Science

Kelp restoration review points to local partnerships as key

A global study found kelp recovery efforts are strongest when scientists work with fishers, Indigenous groups and coastal communities.

Priya Raghavan

By Priya Raghavan · Science Reporter

2 min read

Kelp restoration review points to local partnerships as key
Photo: Phys.org

Kelp restoration programs are making the most headway where local communities help shape and carry out the work, according to a global review led by researchers at UNSW Sydney. The finding matters because kelp forests support fisheries, shelter marine life, store carbon and help buffer coastlines, while warming seas and other pressures are driving losses in many regions.

The study, published in the Journal of Applied Phycology, brought together more than 100 researchers and practitioners from 35 kelp-forest regions, according to UNSW Sydney. The university said the work is the first worldwide comparison of how kelp forests are being protected, restored and managed.

Kelp forests grow along coasts from the Arctic to the Antarctic, UNSW Sydney said. The ecosystems face mounting pressure from ocean warming, marine heat waves, pollution and sharp growth in sea urchin populations, which can strip kelp from reefs.

Lead author Aaron Eger of UNSW Sydney said the review did not identify a single remedy for kelp decline. Instead, he said, the strongest efforts shared a common feature: they connected conservation with people who rely on healthy kelp forests.

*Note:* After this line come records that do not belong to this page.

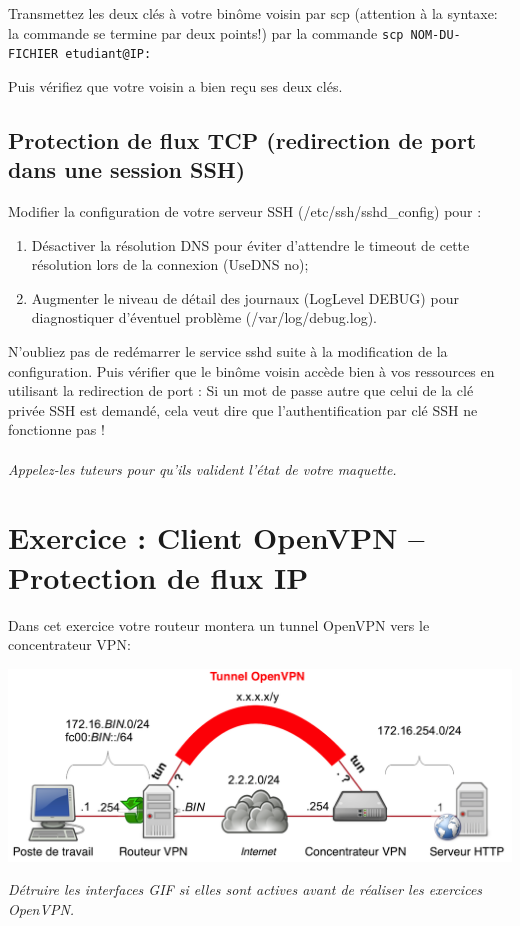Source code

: \documentclass[a4paper,11pt]{article}
\makeatletter
\newcommand{\shellcmd}[1]{\texttt{#1}}
\newcommand{\nospace}[1]{\nofrench@punctuation\texttt{#1}\french@punctuation}
\makeatother
\begin{document}
Transmettez les deux clés à votre binôme voisin par scp (attention à la syntaxe: la commande se termine par deux points!) par la commande \shellcmd{\nospace{scp~NOM-DU-FICHIER~etudiant@IP:}}

Puis vérifiez que votre voisin a bien reçu ses deux clés.

\subsection{Protection de flux TCP (redirection de port dans une session SSH)}
Modifier la configuration de votre serveur SSH (/etc/ssh/sshd\_config) pour :
\begin{enumerate}
\item Désactiver la résolution DNS pour éviter d'attendre le timeout de cette résolution lors de la connexion (UseDNS no);
\item Augmenter le niveau de détail des journaux (LogLevel DEBUG) pour diagnostiquer d'éventuel problème (/var/log/debug.log).
\end{enumerate}
N'oubliez pas de redémarrer le service sshd suite à la modification de la configuration.
Puis vérifier que le binôme voisin accède bien à vos ressources en utilisant la redirection de port : Si un mot de passe autre que celui de la clé privée SSH est demandé, cela veut dire que l'authentification par clé SSH ne fonctionne pas !
\\\\\emph{Appelez-les tuteurs pour qu'ils valident l'état de votre maquette.}
\section{Exercice : Client OpenVPN – Protection de flux IP}
Dans cet exercice votre routeur montera un tunnel OpenVPN vers le concentrateur VPN:
\begin{center}
\includegraphics[width=\linewidth]{Tunnel-OpenVPN}
\end{center}
\emph{Détruire les interfaces GIF si elles sont actives avant de réaliser les exercices OpenVPN.}
\end{document}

The review highlighted several models of community-linked work. UNSW Sydney cited Indigenous stewardship in Canada, fishing cooperatives in Mexico, broad restoration programs in Japan and South Korea, and commercial divers removing sea urchins in Victoria as examples of local or sector-based participation in kelp protection.

The study found that monitoring programs are common across kelp regions, according to UNSW Sydney. Active restoration, however, is taking place in fewer than half of the regions examined, meaning many areas are tracking decline without yet carrying out direct recovery work.

Eger said the results show both growing international interest in protecting kelp and a gap between research and action. He said scientists have substantial knowledge about the causes of kelp loss, but the next task is applying that knowledge at a scale large enough to affect outcomes.

The researchers said they hope the comparison will help guide investment and cooperation among regions. By showing how different places are responding, the study may help coastal communities and conservation groups learn from approaches already being tested elsewhere.

The paper is titled “Global patterns and regional insights into kelp forest protection, restoration, and stewardship.” UNSW Sydney said the authors frame kelp decline as a widespread conservation challenge that has received less attention than many terrestrial ecosystem losses.

This story draws on original reporting from Phys.org.